Exam Prep

How to Read Your EA Exam Score Report

June 27, 2026 · 3 min read

In short

If you’re wondering how to read your EA exam score report, the short answer is this: a 500 scaled score is passing on the 200–800 scale used by PSI for the 2026–27 cycle (updated from the prior 40–130 scale where 105 was passing), and your report is meant to show both your result and how you performed across the exam’s main content areas.

If you’re wondering how to read your EA exam score report, the short answer is this: a 500 scaled score is passing on the new 200–800 scale (updated from the prior 40–130 scale where 105 was passing), and your report is meant to show both your result and how you performed across the exam’s main content areas. If you fail, you’ll see a numeric scaled score; if you pass, you typically see a pass result plus diagnostic feedback by topic.

What your EA exam score actually means

Each part of the Special Enrollment Examination (SEE) is scored on a scaled range from 200 to 800 for the 2026–27 PSI cycle. The passing score is 500 (updated from the prior Prometric scale of 40–130 with 105 to pass — older third-party content may still reference those numbers). That scaled score is not the same thing as a raw number correct.

Each exam part includes 100 multiple-choice questions, but not all of them count toward your score. Some are unscored pretest questions used to evaluate future exam items. Since you won’t know which ones are scored, the best strategy is to treat every question as if it counts.

The exam also uses several multiple-choice formats, including direct questions, incomplete statements, and “all of the following except” questions. That matters because your score reflects your performance across the full exam blueprint, not just one question style.

What your score report shows if you pass vs. fail

If you pass an EA exam part, your score report generally shows that you passed, but not a numeric passing score. That’s normal. The report is designed to confirm competency, not rank passing candidates.

If you fail, your report will show a numeric scaled score between 200 and 499. This helps you gauge how close you were to passing, but the more useful part is the diagnostic breakdown.

In both cases, your report includes performance levels by content area. For example, you may see topic-level ratings such as weak, acceptable or marginal, and strong. The exact wording can vary depending on the report, but the purpose is the same: show where you need more review.

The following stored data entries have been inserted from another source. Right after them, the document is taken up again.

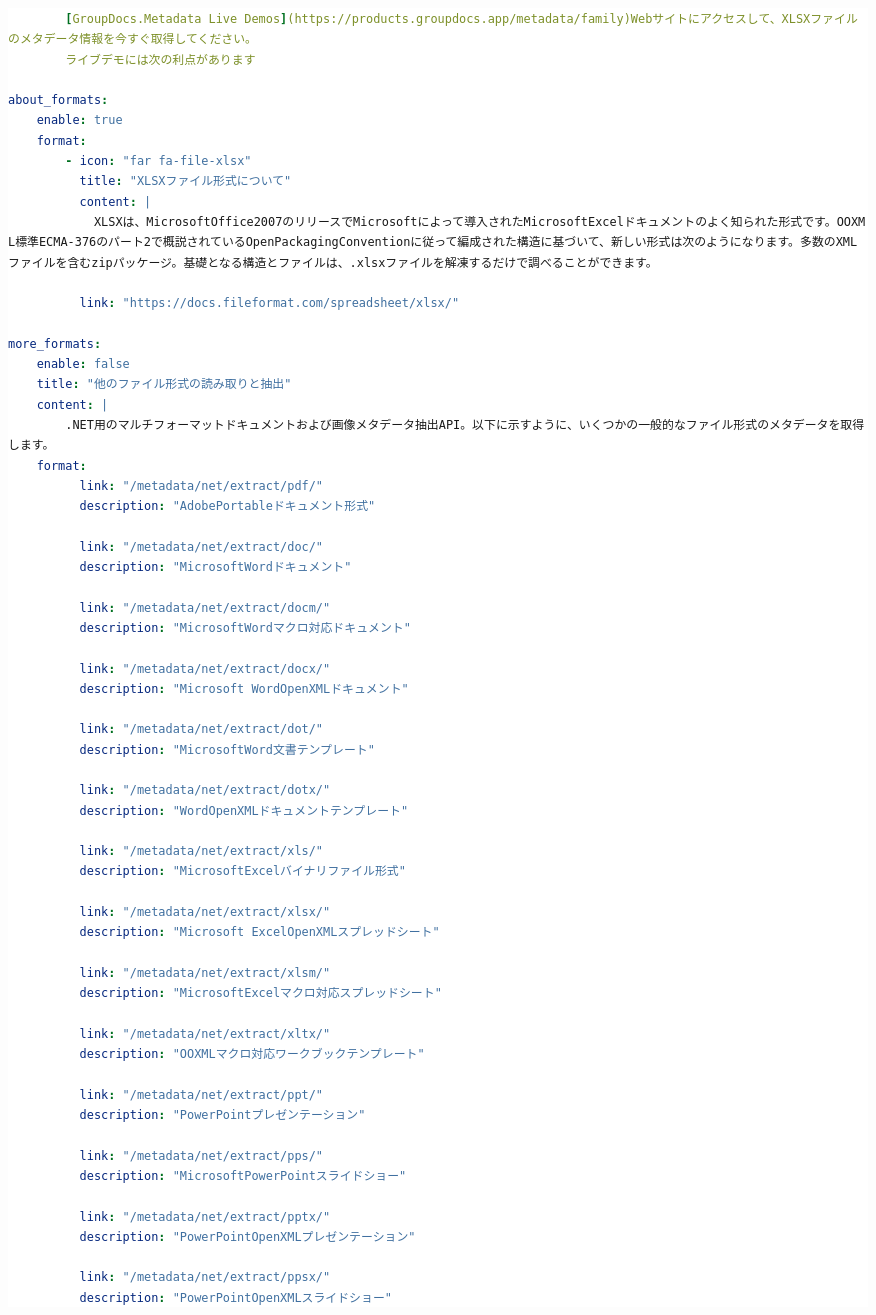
```yaml
        [GroupDocs.Metadata Live Demos](https://products.groupdocs.app/metadata/family)Webサイトにアクセスして、XLSXファイルのメタデータ情報を今すぐ取得してください。  
        ライブデモには次の利点があります
        
about_formats:
    enable: true
    format:
        - icon: "far fa-file-xlsx"
          title: "XLSXファイル形式について"
          content: |
            XLSXは、MicrosoftOffice2007のリリースでMicrosoftによって導入されたMicrosoftExcelドキュメントのよく知られた形式です。OOXML標準ECMA-376のパート2で概説されているOpenPackagingConventionに従って編成された構造に基づいて、新しい形式は次のようになります。多数のXMLファイルを含むzipパッケージ。基礎となる構造とファイルは、.xlsxファイルを解凍するだけで調べることができます。

          link: "https://docs.fileformat.com/spreadsheet/xlsx/"

more_formats:
    enable: false
    title: "他のファイル形式の読み取りと抽出"
    content: |
        .NET用のマルチフォーマットドキュメントおよび画像メタデータ抽出API。以下に示すように、いくつかの一般的なファイル形式のメタデータを取得します。
    format: 
          link: "/metadata/net/extract/pdf/"
          description: "AdobePortableドキュメント形式"

          link: "/metadata/net/extract/doc/"
          description: "MicrosoftWordドキュメント"

          link: "/metadata/net/extract/docm/"
          description: "MicrosoftWordマクロ対応ドキュメント"

          link: "/metadata/net/extract/docx/"
          description: "Microsoft WordOpenXMLドキュメント"

          link: "/metadata/net/extract/dot/"
          description: "MicrosoftWord文書テンプレート"

          link: "/metadata/net/extract/dotx/"
          description: "WordOpenXMLドキュメントテンプレート"

          link: "/metadata/net/extract/xls/"
          description: "MicrosoftExcelバイナリファイル形式"

          link: "/metadata/net/extract/xlsx/"
          description: "Microsoft ExcelOpenXMLスプレッドシート"

          link: "/metadata/net/extract/xlsm/"
          description: "MicrosoftExcelマクロ対応スプレッドシート"

          link: "/metadata/net/extract/xltx/"
          description: "OOXMLマクロ対応ワークブックテンプレート"

          link: "/metadata/net/extract/ppt/"
          description: "PowerPointプレゼンテーション"

          link: "/metadata/net/extract/pps/"
          description: "MicrosoftPowerPointスライドショー"

          link: "/metadata/net/extract/pptx/"
          description: "PowerPointOpenXMLプレゼンテーション"

          link: "/metadata/net/extract/ppsx/"
          description: "PowerPointOpenXMLスライドショー"
```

For EA candidates, this is the part to pay attention to most. A “strong” result in one area does not offset a weak foundation in another if you’re preparing for a retake or moving on to tax practice.

How to use the diagnostic feedback to study smarter

Your score report is most valuable as a study plan.

If you failed, start with every topic marked weak or marginal before spending time on areas where you were already strong. If you passed, the report can still help you identify areas to strengthen for real-world tax work or for continuing education later.

A practical approach is to:

  • List the weak and borderline topics from your report
  • Relearn the rules, not just the answer explanations
  • Drill mixed questions until you can apply the concept in different ways
  • Retest yourself under timed conditions

If you want extra reps on weaker SEE topics, Enrolled Angel at enrld.com includes targeted practice questions and mock exams that can help you focus your review without overstudying everything.

Practical takeaway

Don’t treat your EA exam score report as just a pass/fail notice. Read the topic-level diagnostics carefully, then use them to guide your next study block. Whether you passed or need a retake, the report tells you where to focus next.